Del resto, lamentano i ricorrenti, il legislativo della Città non è mai stato messo al corrente delle varie fasi e verdetti. Salvo poi ritrovarsi, sedici mesi dopo (nel gennaio scorso), con un nuovo messaggio municipale tra le mani, che rilanciava la revisione delle zone di protezione. Sullo sfondo un progetto e una domanda di costruzione – promotore il nuovo proprietario – per la costruzione di un padiglione espositivo. Un edificio, si ricorda, “per metà posizionato sulla ancora vigente zona di protezione S2, che si indicava già come destinata a essere declassata in zona di protezione S3”. In altre parole, si annota nel ricorso, “il messaggio municipale che ha condotto il Consiglio comunale a prendere la decisione qui avversata, è stato licenziato dopo/in concomitanza con la conclusione della pubblicazione della domanda di costruzione”. Il che ai contrari non sembra rispettare l’obbligo di trasparenza dovuto per legge al Consiglio comunale.

‘Violate le leggi’

E proprio qui sta il punto. In effetti, i ricorrenti “ritengono che l’informazione sia stata lacunosa e fornita parzialmente, solo su richiesta di singoli consiglieri comunali”. Tant’è, si ripercorre, che “la Commissione ha licenziato un rapporto stringato e privo di qualsiasi riferimento alla storia del messaggio del 2017, senza inoltre fornire alcuna risposta ai quesiti e ai dubbi sollevati dalla stessa Commissione delle petizioni nel suo rapporto dell’epoca”. Come dire un documento “inadeguato e carente”. Di conseguenza, si rimarca, ce n’è a sufficienza per evocare una violazione delle disposizioni della Loc, la Legge organica comunale; ovvero la necessità di poter contare su “un esame approfondito delle tematiche anche da parte delle commissioni preposte al rilascio dei rapporti da presentare al legislativo prima della decisione”.

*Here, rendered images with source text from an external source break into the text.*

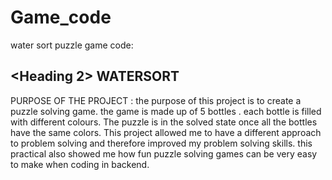 # Game_code
water sort puzzle game code: 
## <Heading 2> WATERSORT 
PURPOSE OF THE PROJECT : the purpose of this project is to create a puzzle 
solving game. the game is made up of 5 bottles . each bottle is filled with
different colours. The puzzle is in the solved state once all the bottles 
have the same colors. 
This project allowed me to have a different approach to problem solving and
therefore improved my problem solving skills. this practical also showed me 
how fun puzzle solving games can be very easy to make when coding in backend.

Serviva cognizione di causa

La conclusione per i consiglieri della Lista civica e per il gruppo di cinque cittadini è presto tirata: la decisione del legislativo, il marzo scorso, è stata presa “in violazione della Loc, della Ledp (Legge sull’esercizio dei diritti politici) e della Costituzione”. Prima di pronunciarsi, si ribadisce nel ricorso, occorreva poter contare su elementi il più possibile completi per decidere “con piena cognizione di causa”. Invece, il Consiglio comunale “non è mai stato informato direttamente e spontaneamente dal Municipio dell’esistenza della procedura di contenzioso, né è stato messo nella possibilità di conoscere l’esito dei vari ricorsi” e le motivazioni di Cantone e Tribunale. E questo nonostante le sollecitazioni tradotte in atti parlamentari.

Il nodo della perizia

Un altro nodo sollevato dai ricorrenti è la mancanza di una controperizia neutra (peraltro indicata dal Cantone nel 2022), utile a una verifica critica del dossier. A distanza di anni, invece, ci si è appoggiati allo stesso esperto consultato nel 2016 dall’allora proprietario dei terreni. Ecco che per i ricorrenti il legislativo “è venuto meno ai propri obblighi di verifica e di informazione a causa della mancata delucidazione degli errori commessi nel 2017”.

Insomma, si conclude, “è manifesto che il Consiglio comunale ha deliberato senza aver soppesato le possibilità che aveva alla luce delle motivazioni della decisione del Consiglio di Stato del 2022 e fondandosi su un rapporto commissionale superficiale e incompleto, basato inoltre solo su pareri tecnici forniti dal perito di parte, incaricato dalla proprietaria di svolgere i sondaggi”.

Convinto che la riduzione delle zone di protezione non avrebbe compromesso la situazione idrica, definendo la revisione fattibile e anche opportuna, l’esecutivo ha replicato, dal canto suo, che in tutta questa vicenda “lo Stato di diritto è stato rispettato”. Al Cantone ora dire la sua sulle sorgenti Caressaa.